San Diego County has 18 tribes, and since 1994 whenever one of them applies to the Bureau of Indian Affairs to put land into trust, i.e. to make it into reservation land, the County’s policy has automatically been to oppose the request.
That doesn’t mean the land is not put into trust—that is rarely the case. It is just one of many considerations the BIA considers when making that determination.
Aguilar said, “I was initially excited. I was very excited about Jim taking this issue up. Its past due. It’s not a justified position that they had before. I’m glad that supervisor Desmond spoke up.” The delay angered him: “I don’t know why they postponed it. They still have the right to oppose anything case by case. Tribes are not looking for a blanket support. We work with a lot of county agencies and departments. We are able to do these things moving full forward. For me, non-Indians talk out of both sides of their mouth.” On the one hand they seek tribes’ cooperation with the District Attorney and the Sheriff’s Department, “and on the other side the County is saying ‘We oppose anything you try to do.’ ”
For many, the process of putting land into trust, i.e. to convert it from taxable land into federal trust land, is tied up completely with casinos. But that’s usually not the case with most tribal FTT (fee-to-trust) applications.
Pauma does have a casino, but that’s not what they usually want to put land into trust for, said Aguilar.
“For Pauma, when we acquire property we are doing it to build homes. Our reservation is very small and so we acquire land so we can raise our children. This is a county policy that says, ‘We oppose that,’ ” he said.
At the hearing on Desmond’s motion, Aguilar gave part of his testimony in the Luiseno language to make a point.

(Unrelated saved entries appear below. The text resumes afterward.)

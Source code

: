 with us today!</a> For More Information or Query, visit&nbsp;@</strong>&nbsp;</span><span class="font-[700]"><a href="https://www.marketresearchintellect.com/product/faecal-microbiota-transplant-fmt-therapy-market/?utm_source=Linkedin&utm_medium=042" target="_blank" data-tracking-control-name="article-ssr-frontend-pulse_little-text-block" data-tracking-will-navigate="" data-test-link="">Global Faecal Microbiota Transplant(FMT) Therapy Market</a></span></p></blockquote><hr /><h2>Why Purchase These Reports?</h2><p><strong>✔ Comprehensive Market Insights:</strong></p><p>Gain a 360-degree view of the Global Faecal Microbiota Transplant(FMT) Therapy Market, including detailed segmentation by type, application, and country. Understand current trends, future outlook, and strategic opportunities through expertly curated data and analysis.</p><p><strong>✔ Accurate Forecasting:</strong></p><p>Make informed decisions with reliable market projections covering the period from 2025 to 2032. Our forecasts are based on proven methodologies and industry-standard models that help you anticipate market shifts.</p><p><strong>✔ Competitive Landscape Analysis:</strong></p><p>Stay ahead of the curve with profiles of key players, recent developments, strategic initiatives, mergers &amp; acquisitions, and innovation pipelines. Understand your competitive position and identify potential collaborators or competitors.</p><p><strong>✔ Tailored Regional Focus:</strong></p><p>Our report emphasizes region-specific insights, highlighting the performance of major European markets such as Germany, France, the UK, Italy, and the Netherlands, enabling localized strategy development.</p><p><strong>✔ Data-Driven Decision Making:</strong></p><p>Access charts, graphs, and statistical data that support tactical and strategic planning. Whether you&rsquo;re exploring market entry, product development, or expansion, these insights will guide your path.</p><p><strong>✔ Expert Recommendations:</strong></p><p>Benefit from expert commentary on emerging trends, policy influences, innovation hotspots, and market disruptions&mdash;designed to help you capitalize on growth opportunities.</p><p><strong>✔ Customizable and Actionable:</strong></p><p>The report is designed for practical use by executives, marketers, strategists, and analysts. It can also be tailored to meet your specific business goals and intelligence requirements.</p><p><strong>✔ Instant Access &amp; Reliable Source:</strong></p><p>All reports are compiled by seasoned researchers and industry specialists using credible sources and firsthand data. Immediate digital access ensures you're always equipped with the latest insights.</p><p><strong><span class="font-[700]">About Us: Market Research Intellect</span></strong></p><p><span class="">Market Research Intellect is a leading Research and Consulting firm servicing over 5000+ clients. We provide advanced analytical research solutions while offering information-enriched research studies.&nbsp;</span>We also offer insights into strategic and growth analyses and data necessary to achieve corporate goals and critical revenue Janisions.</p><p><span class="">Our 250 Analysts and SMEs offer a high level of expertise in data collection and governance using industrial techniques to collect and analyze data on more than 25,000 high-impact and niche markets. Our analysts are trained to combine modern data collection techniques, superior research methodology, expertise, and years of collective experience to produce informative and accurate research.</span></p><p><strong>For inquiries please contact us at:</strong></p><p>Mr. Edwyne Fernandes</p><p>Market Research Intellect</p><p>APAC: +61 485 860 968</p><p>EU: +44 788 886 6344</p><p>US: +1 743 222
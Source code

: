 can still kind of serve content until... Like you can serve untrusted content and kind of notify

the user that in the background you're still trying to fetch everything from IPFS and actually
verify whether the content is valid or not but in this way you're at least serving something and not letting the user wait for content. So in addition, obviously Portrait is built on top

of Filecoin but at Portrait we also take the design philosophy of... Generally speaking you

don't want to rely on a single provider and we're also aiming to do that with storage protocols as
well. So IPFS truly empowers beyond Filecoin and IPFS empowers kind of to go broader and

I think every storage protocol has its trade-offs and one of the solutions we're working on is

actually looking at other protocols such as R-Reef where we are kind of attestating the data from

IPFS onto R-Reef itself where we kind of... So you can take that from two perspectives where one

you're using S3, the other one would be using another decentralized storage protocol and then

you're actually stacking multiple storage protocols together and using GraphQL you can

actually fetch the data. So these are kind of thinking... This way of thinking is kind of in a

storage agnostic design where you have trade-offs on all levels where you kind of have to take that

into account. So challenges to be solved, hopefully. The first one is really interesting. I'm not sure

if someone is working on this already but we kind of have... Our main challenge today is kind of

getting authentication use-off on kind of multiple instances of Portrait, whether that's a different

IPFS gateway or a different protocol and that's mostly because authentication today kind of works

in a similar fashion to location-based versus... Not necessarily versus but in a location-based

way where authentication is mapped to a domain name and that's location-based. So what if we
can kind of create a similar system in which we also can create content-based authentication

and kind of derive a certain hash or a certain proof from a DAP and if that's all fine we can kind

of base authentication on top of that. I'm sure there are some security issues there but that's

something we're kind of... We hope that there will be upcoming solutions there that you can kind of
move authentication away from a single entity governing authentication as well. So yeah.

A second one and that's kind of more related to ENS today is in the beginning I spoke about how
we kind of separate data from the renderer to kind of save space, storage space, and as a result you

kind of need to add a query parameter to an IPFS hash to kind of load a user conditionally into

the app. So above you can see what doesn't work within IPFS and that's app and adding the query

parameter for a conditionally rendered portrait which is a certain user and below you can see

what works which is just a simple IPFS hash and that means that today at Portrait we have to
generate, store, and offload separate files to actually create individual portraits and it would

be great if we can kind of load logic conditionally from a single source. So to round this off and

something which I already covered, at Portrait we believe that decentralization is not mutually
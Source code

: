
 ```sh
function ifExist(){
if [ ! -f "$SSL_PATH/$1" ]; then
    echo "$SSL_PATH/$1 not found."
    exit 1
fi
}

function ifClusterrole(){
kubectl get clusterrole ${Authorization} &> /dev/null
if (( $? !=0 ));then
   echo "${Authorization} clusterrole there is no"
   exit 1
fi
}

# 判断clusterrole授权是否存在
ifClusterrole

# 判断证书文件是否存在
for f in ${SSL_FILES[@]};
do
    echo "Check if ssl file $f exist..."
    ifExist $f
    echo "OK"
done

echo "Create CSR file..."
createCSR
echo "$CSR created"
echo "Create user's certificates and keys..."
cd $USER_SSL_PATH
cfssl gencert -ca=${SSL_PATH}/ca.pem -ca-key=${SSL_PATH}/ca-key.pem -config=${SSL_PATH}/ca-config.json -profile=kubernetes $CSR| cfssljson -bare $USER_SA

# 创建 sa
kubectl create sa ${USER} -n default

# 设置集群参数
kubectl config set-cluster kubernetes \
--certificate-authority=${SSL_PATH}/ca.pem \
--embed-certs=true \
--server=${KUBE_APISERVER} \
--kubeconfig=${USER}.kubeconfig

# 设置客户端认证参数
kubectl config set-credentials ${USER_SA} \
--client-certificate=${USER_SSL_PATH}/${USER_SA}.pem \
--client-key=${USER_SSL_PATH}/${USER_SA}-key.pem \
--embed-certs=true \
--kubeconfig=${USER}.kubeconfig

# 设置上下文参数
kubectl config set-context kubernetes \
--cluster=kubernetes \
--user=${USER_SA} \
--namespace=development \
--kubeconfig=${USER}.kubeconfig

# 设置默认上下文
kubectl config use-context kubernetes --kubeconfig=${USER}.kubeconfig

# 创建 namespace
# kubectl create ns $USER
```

Aguilar told The Roadrunner: “Natives are some of the best taxpayers in the country. What better taxpayer could you have than one that sits in a small postage stamp and spends it on the local economy? We don’t get any of the tax benefits. We have been collecting those taxes on the reservation for non-Indians. This is 2021. This isn’t the 90s and it isn’t the 50s. We should be transparent in those discussions. It’s a unique position for our tribes to be in. We understand our relationship, to the federal government. We are dealing with a subsidiary of a state, a county. All politics are local. We are collaborative. We don’t have any problems with helping with off reservation impacts, even contributing to road improvements. The tribes have always been partners that want to cooperate as we move forward.”
He added, “Every time any tribe submits an application for trust, the County automatically opposes. The last time Pauma put in an application, it was a blanket statement opposing it. Whether it’s to build a non-profit, they still oppose. They are doing the right thing in trying to adjust it now.”